* [Problem details]
Could you copy exactly the line that contains "### 第三步：等待处理" and every line after it to the end of the records, and nothing more?

* [Data records]
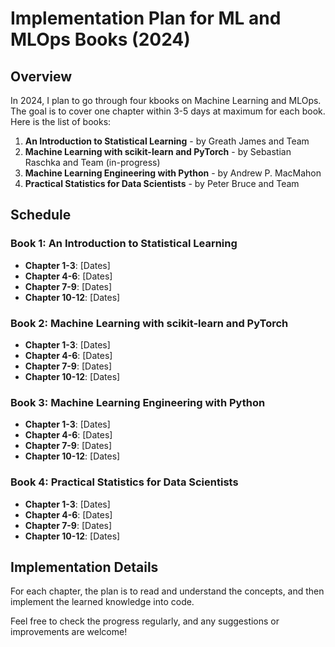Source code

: # Implementation Plan for ML and MLOps Books (2024)

## Overview

In 2024, I plan to go through four kbooks on Machine Learning and MLOps. The goal is to cover one chapter within 3-5 days at maximum for each book. Here is the list of books:

1. **An Introduction to Statistical Learning** - by Greath James and Team
2. **Machine Learning with scikit-learn and PyTorch** - by Sebastian Raschka and Team (in-progress)
3. **Machine Learning Engineering with Python** - by Andrew P. MacMahon
4. **Practical Statistics for Data Scientists** - by Peter Bruce and Team

## Schedule

### Book 1: An Introduction to Statistical Learning
- **Chapter 1-3**: [Dates]
- **Chapter 4-6**: [Dates]
- **Chapter 7-9**: [Dates]
- **Chapter 10-12**: [Dates]

### Book 2: Machine Learning with scikit-learn and PyTorch
- **Chapter 1-3**: [Dates]
- **Chapter 4-6**: [Dates]
- **Chapter 7-9**: [Dates]
- **Chapter 10-12**: [Dates]

### Book 3: Machine Learning Engineering with Python
- **Chapter 1-3**: [Dates]
- **Chapter 4-6**: [Dates]
- **Chapter 7-9**: [Dates]
- **Chapter 10-12**: [Dates]

### Book 4: Practical Statistics for Data Scientists
- **Chapter 1-3**: [Dates]
- **Chapter 4-6**: [Dates]
- **Chapter 7-9**: [Dates]
- **Chapter 10-12**: [Dates]

## Implementation Details

For each chapter, the plan is to read and understand the concepts, and then implement the learned knowledge into code. 

Feel free to check the progress regularly, and any suggestions or improvements are welcome!


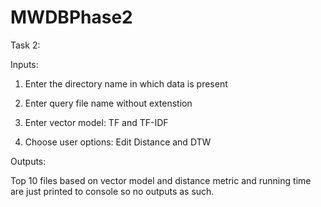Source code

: # MWDBPhase2
Task 2:

Inputs:

1. Enter the directory name in which data is present

2. Enter query file name without extenstion

3. Enter vector model: TF and TF-IDF

4. Choose user options: Edit Distance and DTW

Outputs:

Top 10 files based on vector model and distance metric and running time are just printed to console so no outputs as such.
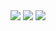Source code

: 
<img alig src="https://github-profile-trophy.vercel.app/?username=ilfan18&theme=onedark&column=4&margin-w=15&margin-h=15&no-bg=true" />
<img alig src="https://github-profile-summary-cards.vercel.app/api/cards/profile-details?username=ilfan18&theme=vue" />
<img alig src="https://github-readme-stats.vercel.app/api?username=ilfan18" />
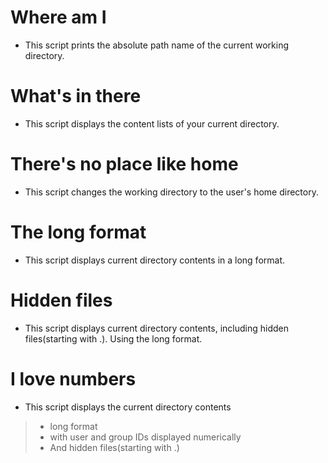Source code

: # Where am I
* This script prints the absolute path name of the current working directory.

# What's in there
- This script displays the content lists of your current directory.

# There's no place like home
* This script changes the working directory to the user's home directory.

# The long format
* This script displays current directory contents in a long format.

# Hidden files
* This script displays current directory contents, including hidden files(starting with .). Using the long format.

# I love numbers
- This script displays the current directory contents
> * long format
> * with user and group IDs displayed numerically
> * And hidden files(starting with .)

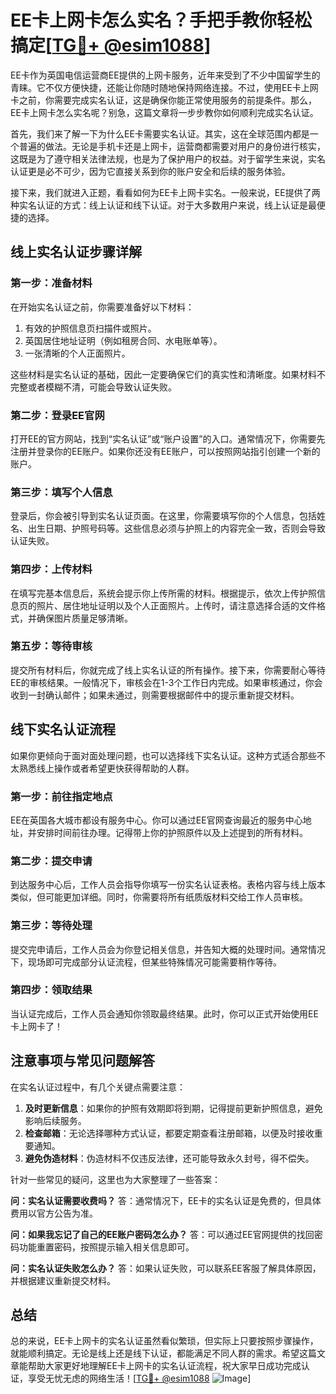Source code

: # EE卡上网卡怎么实名？手把手教你轻松搞定[[TG💪+ @esim1088](https://t.me/s/esim1088)]

EE卡作为英国电信运营商EE提供的上网卡服务，近年来受到了不少中国留学生的青睐。它不仅方便快捷，还能让你随时随地保持网络连接。不过，使用EE卡上网卡之前，你需要完成实名认证，这是确保你能正常使用服务的前提条件。那么，EE卡上网卡怎么实名呢？别急，这篇文章将一步步教你如何顺利完成实名认证。

首先，我们来了解一下为什么EE卡需要实名认证。其实，这在全球范围内都是一个普遍的做法。无论是手机卡还是上网卡，运营商都需要对用户的身份进行核实，这既是为了遵守相关法律法规，也是为了保护用户的权益。对于留学生来说，实名认证更是必不可少，因为它直接关系到你的账户安全和后续的服务体验。

接下来，我们就进入正题，看看如何为EE卡上网卡实名。一般来说，EE提供了两种实名认证的方式：线上认证和线下认证。对于大多数用户来说，线上认证是最便捷的选择。

## 线上实名认证步骤详解

### 第一步：准备材料
在开始实名认证之前，你需要准备好以下材料：
1. 有效的护照信息页扫描件或照片。
2. 英国居住地址证明（例如租房合同、水电账单等）。
3. 一张清晰的个人正面照片。

这些材料是实名认证的基础，因此一定要确保它们的真实性和清晰度。如果材料不完整或者模糊不清，可能会导致认证失败。

### 第二步：登录EE官网
打开EE的官方网站，找到“实名认证”或“账户设置”的入口。通常情况下，你需要先注册并登录你的EE账户。如果你还没有EE账户，可以按照网站指引创建一个新的账户。

### 第三步：填写个人信息
登录后，你会被引导到实名认证页面。在这里，你需要填写你的个人信息，包括姓名、出生日期、护照号码等。这些信息必须与护照上的内容完全一致，否则会导致认证失败。

### 第四步：上传材料
在填写完基本信息后，系统会提示你上传所需的材料。根据提示，依次上传护照信息页的照片、居住地址证明以及个人正面照片。上传时，请注意选择合适的文件格式，并确保图片质量足够清晰。

### 第五步：等待审核
提交所有材料后，你就完成了线上实名认证的所有操作。接下来，你需要耐心等待EE的审核结果。一般情况下，审核会在1-3个工作日内完成。如果审核通过，你会收到一封确认邮件；如果未通过，则需要根据邮件中的提示重新提交材料。

## 线下实名认证流程

如果你更倾向于面对面处理问题，也可以选择线下实名认证。这种方式适合那些不太熟悉线上操作或者希望更快获得帮助的人群。

### 第一步：前往指定地点
EE在英国各大城市都设有服务中心。你可以通过EE官网查询最近的服务中心地址，并安排时间前往办理。记得带上你的护照原件以及上述提到的所有材料。

### 第二步：提交申请
到达服务中心后，工作人员会指导你填写一份实名认证表格。表格内容与线上版本类似，但可能更加详细。同时，你需要将所有纸质版材料交给工作人员审核。

### 第三步：等待处理
提交完申请后，工作人员会为你登记相关信息，并告知大概的处理时间。通常情况下，现场即可完成部分认证流程，但某些特殊情况可能需要稍作等待。

### 第四步：领取结果
当认证完成后，工作人员会通知你领取最终结果。此时，你可以正式开始使用EE卡上网卡了！

## 注意事项与常见问题解答

在实名认证过程中，有几个关键点需要注意：

1. **及时更新信息**：如果你的护照有效期即将到期，记得提前更新护照信息，避免影响后续服务。
2. **检查邮箱**：无论选择哪种方式认证，都要定期查看注册邮箱，以便及时接收重要通知。
3. **避免伪造材料**：伪造材料不仅违反法律，还可能导致永久封号，得不偿失。

针对一些常见的疑问，这里也为大家整理了一些答案：

**问：实名认证需要收费吗？**
答：通常情况下，EE卡的实名认证是免费的，但具体费用以官方公告为准。

**问：如果我忘记了自己的EE账户密码怎么办？**
答：可以通过EE官网提供的找回密码功能重置密码，按照提示输入相关信息即可。

**问：实名认证失败怎么办？**
答：如果认证失败，可以联系EE客服了解具体原因，并根据建议重新提交材料。

## 总结

总的来说，EE卡上网卡的实名认证虽然看似繁琐，但实际上只要按照步骤操作，就能顺利搞定。无论是线上还是线下认证，都能满足不同人群的需求。希望这篇文章能帮助大家更好地理解EE卡上网卡的实名认证流程，祝大家早日成功完成认证，享受无忧无虑的网络生活！[[TG💪+ @esim1088](https://t.me/s/esim1088) ![Image](https://i.postimg.cc/4NQfJmqS/Snipaste-2025-05-13-00-14-12.png)]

* [Output of the task]
### 第三步：等待处理
提交完申请后，工作人员会为你登记相关信息，并告知大概的处理时间。通常情况下，现场即可完成部分认证流程，但某些特殊情况可能需要稍作等待。

### 第四步：领取结果
当认证完成后，工作人员会通知你领取最终结果。此时，你可以正式开始使用EE卡上网卡了！

## 注意事项与常见问题解答

在实名认证过程中，有几个关键点需要注意：

1. **及时更新信息**：如果你的护照有效期即将到期，记得提前更新护照信息，避免影响后续服务。
2. **检查邮箱**：无论选择哪种方式认证，都要定期查看注册邮箱，以便及时接收重要通知。
3. **避免伪造材料**：伪造材料不仅违反法律，还可能导致永久封号，得不偿失。

针对一些常见的疑问，这里也为大家整理了一些答案：

**问：实名认证需要收费吗？**
答：通常情况下，EE卡的实名认证是免费的，但具体费用以官方公告为准。

**问：如果我忘记了自己的EE账户密码怎么办？**
答：可以通过EE官网提供的找回密码功能重置密码，按照提示输入相关信息即可。

**问：实名认证失败怎么办？**
答：如果认证失败，可以联系EE客服了解具体原因，并根据建议重新提交材料。

## 总结

总的来说，EE卡上网卡的实名认证虽然看似繁琐，但实际上只要按照步骤操作，就能顺利搞定。无论是线上还是线下认证，都能满足不同人群的需求。希望这篇文章能帮助大家更好地理解EE卡上网卡的实名认证流程，祝大家早日成功完成认证，享受无忧无虑的网络生活！[[TG💪+ @esim1088](https://t.me/s/esim1088) ![Image](https://i.postimg.cc/4NQfJmqS/Snipaste-2025-05-13-00-14-12.png)]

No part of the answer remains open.